Friday, 18 September 2015

Fool's Quest by Robin Hobb reviewed by Karen bush

Hurrah! Another instalment of the latest Robin Hobb trilogy - she has left the Dragon Keepers and returned once again to the Six Duchies, and answered the 'what happened next' questions that dangled at the end of the Golden Fool trilogy - and a few that were posed by the return of the dragons. Let's face it, dragons aren't ever going to be easy neighbours and it's inevitable that there is going to be friction between humans cross about their carefully nurtured herds being depredated and the flying lizards who quite simply, don't give a fig what the humans think ...
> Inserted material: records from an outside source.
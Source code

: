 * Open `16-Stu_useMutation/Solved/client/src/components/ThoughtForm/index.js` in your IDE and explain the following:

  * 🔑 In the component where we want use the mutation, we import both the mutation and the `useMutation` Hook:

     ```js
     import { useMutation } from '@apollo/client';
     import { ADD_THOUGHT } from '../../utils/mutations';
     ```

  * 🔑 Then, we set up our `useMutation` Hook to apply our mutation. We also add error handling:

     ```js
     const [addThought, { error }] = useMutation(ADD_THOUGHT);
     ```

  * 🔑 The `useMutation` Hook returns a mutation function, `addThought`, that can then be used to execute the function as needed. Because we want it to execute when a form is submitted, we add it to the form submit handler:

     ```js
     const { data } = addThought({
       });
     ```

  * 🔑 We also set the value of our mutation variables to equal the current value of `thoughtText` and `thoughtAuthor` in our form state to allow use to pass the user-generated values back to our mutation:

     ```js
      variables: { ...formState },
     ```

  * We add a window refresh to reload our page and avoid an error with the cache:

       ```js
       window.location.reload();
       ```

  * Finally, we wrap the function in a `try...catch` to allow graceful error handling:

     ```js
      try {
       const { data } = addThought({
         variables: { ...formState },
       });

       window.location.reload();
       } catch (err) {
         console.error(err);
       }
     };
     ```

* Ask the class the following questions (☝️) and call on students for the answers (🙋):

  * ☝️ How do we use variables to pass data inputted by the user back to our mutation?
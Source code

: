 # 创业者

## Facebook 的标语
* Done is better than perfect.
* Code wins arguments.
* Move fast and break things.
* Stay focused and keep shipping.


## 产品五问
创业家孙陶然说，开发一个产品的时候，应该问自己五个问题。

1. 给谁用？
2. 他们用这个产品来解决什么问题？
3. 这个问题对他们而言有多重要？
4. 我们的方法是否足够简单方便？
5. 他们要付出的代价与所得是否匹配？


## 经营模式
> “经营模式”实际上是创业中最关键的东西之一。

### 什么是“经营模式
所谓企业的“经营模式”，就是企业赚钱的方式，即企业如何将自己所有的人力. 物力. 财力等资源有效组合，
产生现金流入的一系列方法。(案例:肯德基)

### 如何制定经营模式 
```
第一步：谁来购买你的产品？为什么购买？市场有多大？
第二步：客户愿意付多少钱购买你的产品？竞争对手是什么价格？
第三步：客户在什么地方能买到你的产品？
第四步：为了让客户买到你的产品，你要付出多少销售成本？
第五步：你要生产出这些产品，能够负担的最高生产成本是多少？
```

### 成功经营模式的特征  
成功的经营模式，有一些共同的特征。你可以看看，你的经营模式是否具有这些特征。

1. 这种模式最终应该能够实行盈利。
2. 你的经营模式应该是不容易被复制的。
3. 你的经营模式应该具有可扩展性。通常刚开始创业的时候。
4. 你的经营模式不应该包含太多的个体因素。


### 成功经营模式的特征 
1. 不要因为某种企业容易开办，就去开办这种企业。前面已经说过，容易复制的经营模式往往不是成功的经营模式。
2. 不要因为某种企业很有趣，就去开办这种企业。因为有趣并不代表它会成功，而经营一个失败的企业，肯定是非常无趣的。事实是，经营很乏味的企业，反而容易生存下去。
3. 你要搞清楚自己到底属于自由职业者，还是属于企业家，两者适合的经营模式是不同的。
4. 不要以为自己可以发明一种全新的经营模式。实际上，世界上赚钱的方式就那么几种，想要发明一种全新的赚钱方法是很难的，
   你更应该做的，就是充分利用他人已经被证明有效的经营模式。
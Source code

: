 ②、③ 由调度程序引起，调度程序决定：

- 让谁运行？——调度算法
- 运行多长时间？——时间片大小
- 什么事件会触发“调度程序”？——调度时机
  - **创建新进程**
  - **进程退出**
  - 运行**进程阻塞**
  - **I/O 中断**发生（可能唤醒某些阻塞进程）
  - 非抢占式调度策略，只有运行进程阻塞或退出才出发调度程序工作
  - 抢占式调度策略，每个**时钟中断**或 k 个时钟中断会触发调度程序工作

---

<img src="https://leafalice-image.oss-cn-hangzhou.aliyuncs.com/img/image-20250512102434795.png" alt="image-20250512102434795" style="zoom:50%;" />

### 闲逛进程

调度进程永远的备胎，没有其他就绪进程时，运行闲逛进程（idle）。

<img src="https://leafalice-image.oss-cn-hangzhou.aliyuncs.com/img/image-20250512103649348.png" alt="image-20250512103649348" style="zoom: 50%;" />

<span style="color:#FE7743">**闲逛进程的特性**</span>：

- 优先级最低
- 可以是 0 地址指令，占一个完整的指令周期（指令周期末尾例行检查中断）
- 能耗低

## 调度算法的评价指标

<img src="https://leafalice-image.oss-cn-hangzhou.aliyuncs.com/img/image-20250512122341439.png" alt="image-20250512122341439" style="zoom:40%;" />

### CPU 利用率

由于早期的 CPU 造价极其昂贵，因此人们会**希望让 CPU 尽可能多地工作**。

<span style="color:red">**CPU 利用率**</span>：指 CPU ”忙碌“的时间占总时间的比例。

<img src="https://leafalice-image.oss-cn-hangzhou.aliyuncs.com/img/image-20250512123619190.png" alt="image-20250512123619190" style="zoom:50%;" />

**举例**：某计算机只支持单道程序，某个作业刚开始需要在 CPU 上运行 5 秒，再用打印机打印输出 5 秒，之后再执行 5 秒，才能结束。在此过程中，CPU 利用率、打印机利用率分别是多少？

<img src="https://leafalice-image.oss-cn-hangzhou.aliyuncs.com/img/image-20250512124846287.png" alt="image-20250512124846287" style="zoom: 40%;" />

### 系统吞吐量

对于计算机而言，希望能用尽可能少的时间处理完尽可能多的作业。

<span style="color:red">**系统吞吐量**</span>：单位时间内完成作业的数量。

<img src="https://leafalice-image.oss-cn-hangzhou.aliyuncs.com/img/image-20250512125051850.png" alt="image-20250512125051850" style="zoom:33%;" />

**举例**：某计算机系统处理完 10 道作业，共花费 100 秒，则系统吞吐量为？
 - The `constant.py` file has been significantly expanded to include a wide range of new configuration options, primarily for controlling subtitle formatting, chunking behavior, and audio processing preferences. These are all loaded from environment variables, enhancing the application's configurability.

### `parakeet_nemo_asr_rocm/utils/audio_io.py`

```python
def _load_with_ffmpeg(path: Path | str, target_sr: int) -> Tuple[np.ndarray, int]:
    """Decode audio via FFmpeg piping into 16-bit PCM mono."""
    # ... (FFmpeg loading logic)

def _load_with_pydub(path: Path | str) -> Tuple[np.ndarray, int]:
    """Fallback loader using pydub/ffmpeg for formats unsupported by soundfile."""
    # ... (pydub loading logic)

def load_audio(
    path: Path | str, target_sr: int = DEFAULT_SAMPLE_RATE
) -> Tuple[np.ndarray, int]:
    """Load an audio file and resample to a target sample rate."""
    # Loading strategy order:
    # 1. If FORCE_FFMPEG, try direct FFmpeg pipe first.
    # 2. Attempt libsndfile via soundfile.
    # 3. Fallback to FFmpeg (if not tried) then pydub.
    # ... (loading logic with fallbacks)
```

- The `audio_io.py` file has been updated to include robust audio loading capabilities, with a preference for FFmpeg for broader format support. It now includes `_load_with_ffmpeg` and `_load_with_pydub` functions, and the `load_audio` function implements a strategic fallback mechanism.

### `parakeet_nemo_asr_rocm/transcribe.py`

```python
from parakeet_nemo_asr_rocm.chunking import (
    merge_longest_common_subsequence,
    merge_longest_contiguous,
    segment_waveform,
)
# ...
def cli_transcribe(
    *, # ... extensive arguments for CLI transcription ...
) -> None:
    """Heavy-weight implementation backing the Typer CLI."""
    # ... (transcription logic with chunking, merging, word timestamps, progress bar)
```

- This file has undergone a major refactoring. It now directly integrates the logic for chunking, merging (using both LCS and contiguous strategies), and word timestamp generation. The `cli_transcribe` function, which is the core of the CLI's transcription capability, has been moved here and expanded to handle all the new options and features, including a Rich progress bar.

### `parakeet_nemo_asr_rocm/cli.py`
As for poor old Fitz, he got his happy ever after ending with Molly, but in the course of the first book, it - again - inevitably doesn't last. I never found Molly a particularly sympathetic character in the earlier books, but in this trilogy have found a fondness for her which I suspect will make me like her more when I re-read the first books. And I was actually saddened by her departure from the books (although it was necessary to clear the decks for the plot to proceed) but at least it was, as they say, a good end. Meanwhile, Fitz for all of his assassin-skills, continues to be as thick as ever, never noticing the resemblance between his daughter and his childhood friend the Fool ... but it is on the whole endearing rather than irritating although occasionally you do feel like boxing his ears.
If you are new to Robin Hobb, you are probably baffled by this review so far, but I don't want to give the plot away so will simply say - go and read the first book, Assassin's Apprentice. If you like fantasy you will probably love it - and there will then be a treat in store as these books form a trilogy of trilogies - The Farseer books, The Liveship Traders books, The Tawny Man books - plus there are four Rain Wild chronicle books which take up events after the dragons have been found, a prequel novella about the Piebald Prince - and now, oh joy, the Fitz and Fool trilogy. And Robin Hobb is pretty good at getting her books out without ridiculous gaps of years between them like GRR Martin or Patrick Rothfuss, so by the time you have worked your way through to this one the last of the trilogy should be out!
If you have been on every step of the journey so far, this latest book won't disappoint. Some folk complain that Hobb's books tend to plod, but I've never found that. They move at a realistic pace, don't exhaust or string out your sense of disbelief by throwing a scrimmage in on every other page: they are a satisfying feast and whenever I turn the last page it is invariably with a sigh at having to return to real life. They are amazingly immersive, and leave you with a feeling of really knowing the places and people as though they were real. Worth every penny.